▶ Problem requirements
If a line of the records contains the string "original", copy it out.

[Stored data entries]
- - - - -

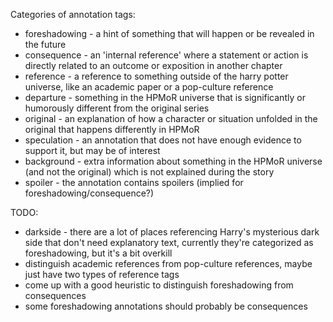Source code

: Categories of annotation tags:

* foreshadowing - a hint of something that will happen or be revealed in the future
* consequence - an 'internal reference' where a statement or action is directly related to an outcome or exposition in another chapter
* reference - a reference to something outside of the harry potter universe, like an academic paper or a pop-culture reference
* departure - something in the HPMoR universe that is significantly or humorously different from the original series
* original - an explanation of how a character or situation unfolded in the original that happens differently in HPMoR
* speculation - an annotation that does not have enough evidence to support it, but may be of interest
* background - extra information about something in the HPMoR universe (and not the original) which is not explained during the story
* spoiler - the annotation contains spoilers (implied for foreshadowing/consequence?)


TODO:
* darkside - there are a lot of places referencing Harry's mysterious dark side that don't need explanatory text, currently they're categorized as foreshadowing, but it's a bit overkill
* distinguish academic references from pop-culture references, maybe just have two types of reference tags
* come up with a good heuristic to distinguish foreshadowing from consequences
* some foreshadowing annotations should probably be consequences
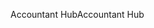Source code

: <span data-ttu-id="853fb-101">Accountant Hub</span><span class="sxs-lookup"><span data-stu-id="853fb-101">Accountant Hub</span></span>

- - - - -

▶ Answer section
* departure - something in the HPMoR universe that is significantly or humorously different from the original series
* original - an explanation of how a character or situation unfolded in the original that happens differently in HPMoR
* background - extra information about something in the HPMoR universe (and not the original) which is not explained during the story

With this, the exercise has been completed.